Its early morning, and I am just up, coffee in hand, sit down in my office, and open that old MacBook that has been a wonder, its has put up with my chaotic lifestyle and its just keeps going with that terrific tactile keyboard… ahhh life is so sweet, what could possible FUCK IT UP?

Let’s check the email, we all do it, we have been programmed to check it out, I mean there could be something important?
But you are met with just so much junk mail.
How does all that junk just keep coming in?
So you read down to the bottom, and you see the tiny “Unsubscribe button”
You hit unsubscribe…
But that isn’t of course “The Unsubscribe button”.
Instead it’s the “Here’s a moron who reads the mail, and goes all the way down to the bottom, and hits the
“Lets sell this guys email address to all the scammers and Phishers out there “ Button!!

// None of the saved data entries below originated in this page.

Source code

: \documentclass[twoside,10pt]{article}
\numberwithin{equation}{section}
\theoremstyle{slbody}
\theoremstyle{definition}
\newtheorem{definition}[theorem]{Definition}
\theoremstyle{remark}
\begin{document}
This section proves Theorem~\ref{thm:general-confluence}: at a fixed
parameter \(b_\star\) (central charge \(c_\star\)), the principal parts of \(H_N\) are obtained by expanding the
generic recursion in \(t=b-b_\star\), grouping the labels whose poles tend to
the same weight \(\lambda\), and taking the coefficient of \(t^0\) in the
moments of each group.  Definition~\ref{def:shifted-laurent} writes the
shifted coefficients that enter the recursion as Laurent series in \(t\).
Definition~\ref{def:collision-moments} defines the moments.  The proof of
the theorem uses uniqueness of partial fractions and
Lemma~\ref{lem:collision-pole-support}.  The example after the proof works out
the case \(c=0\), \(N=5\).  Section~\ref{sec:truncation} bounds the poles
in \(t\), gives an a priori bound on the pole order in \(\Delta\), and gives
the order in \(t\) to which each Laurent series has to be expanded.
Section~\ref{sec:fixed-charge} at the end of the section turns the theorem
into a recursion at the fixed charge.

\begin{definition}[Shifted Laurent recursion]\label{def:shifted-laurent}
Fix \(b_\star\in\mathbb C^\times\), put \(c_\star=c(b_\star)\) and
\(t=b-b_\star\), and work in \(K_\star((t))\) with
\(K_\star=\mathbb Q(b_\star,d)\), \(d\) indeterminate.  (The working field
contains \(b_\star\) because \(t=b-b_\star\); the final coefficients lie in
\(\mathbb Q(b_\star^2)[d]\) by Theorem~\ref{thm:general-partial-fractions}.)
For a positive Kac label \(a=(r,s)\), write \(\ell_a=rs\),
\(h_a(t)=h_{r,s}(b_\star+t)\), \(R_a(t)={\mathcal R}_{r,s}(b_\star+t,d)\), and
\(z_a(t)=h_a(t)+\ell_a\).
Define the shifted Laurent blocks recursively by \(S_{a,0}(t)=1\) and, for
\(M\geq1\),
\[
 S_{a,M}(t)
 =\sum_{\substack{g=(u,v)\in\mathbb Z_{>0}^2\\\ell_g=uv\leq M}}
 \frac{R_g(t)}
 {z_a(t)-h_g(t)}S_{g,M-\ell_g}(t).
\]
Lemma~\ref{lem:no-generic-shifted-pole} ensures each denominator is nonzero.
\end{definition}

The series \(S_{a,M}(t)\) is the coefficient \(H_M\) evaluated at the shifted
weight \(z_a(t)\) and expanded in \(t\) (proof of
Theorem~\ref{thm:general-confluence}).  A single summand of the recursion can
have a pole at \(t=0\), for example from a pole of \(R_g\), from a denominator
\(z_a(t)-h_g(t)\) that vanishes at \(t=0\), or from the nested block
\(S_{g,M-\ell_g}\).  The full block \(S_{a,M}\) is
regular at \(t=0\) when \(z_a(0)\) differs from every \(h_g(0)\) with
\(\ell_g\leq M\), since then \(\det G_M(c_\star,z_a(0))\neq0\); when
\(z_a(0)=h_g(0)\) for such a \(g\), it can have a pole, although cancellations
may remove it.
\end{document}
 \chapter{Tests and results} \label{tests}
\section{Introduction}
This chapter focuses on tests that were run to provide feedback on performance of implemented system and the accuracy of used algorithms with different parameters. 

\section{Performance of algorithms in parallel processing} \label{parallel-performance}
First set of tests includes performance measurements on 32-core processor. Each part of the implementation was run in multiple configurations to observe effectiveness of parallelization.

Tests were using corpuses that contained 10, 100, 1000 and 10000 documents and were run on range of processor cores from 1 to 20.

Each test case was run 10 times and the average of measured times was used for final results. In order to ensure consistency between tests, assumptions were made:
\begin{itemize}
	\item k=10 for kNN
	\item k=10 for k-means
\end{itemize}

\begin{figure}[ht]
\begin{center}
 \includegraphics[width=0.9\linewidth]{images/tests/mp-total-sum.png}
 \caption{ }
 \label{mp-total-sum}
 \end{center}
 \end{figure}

As a result of this action, you are now plagued by even more emails, so you are sucked down into that interweb urinal. There is no one out there looking out for us! We are on our own, just a tiny little insignificant worm, there to be feasted on by those big internet alpha’s grazing bastards of the present world.
I mean who knew something like Faeces Book, would be the winner in this relentless drive to the bottom of humanity’s insane self absorbed bullshit about being liked and posting crap!

Who thought a simple tool like an innocuous Internet Search Engine, an internet searching algorithm would end up owning us all, and harvesting us for SO MUCH money, and wielding so much power, that simply sucks doesn’t it? Who else gets to tell Governments that they will have their services cut off, because that democratically elected body has seen that they are not getting reasonable tax revenue from that service.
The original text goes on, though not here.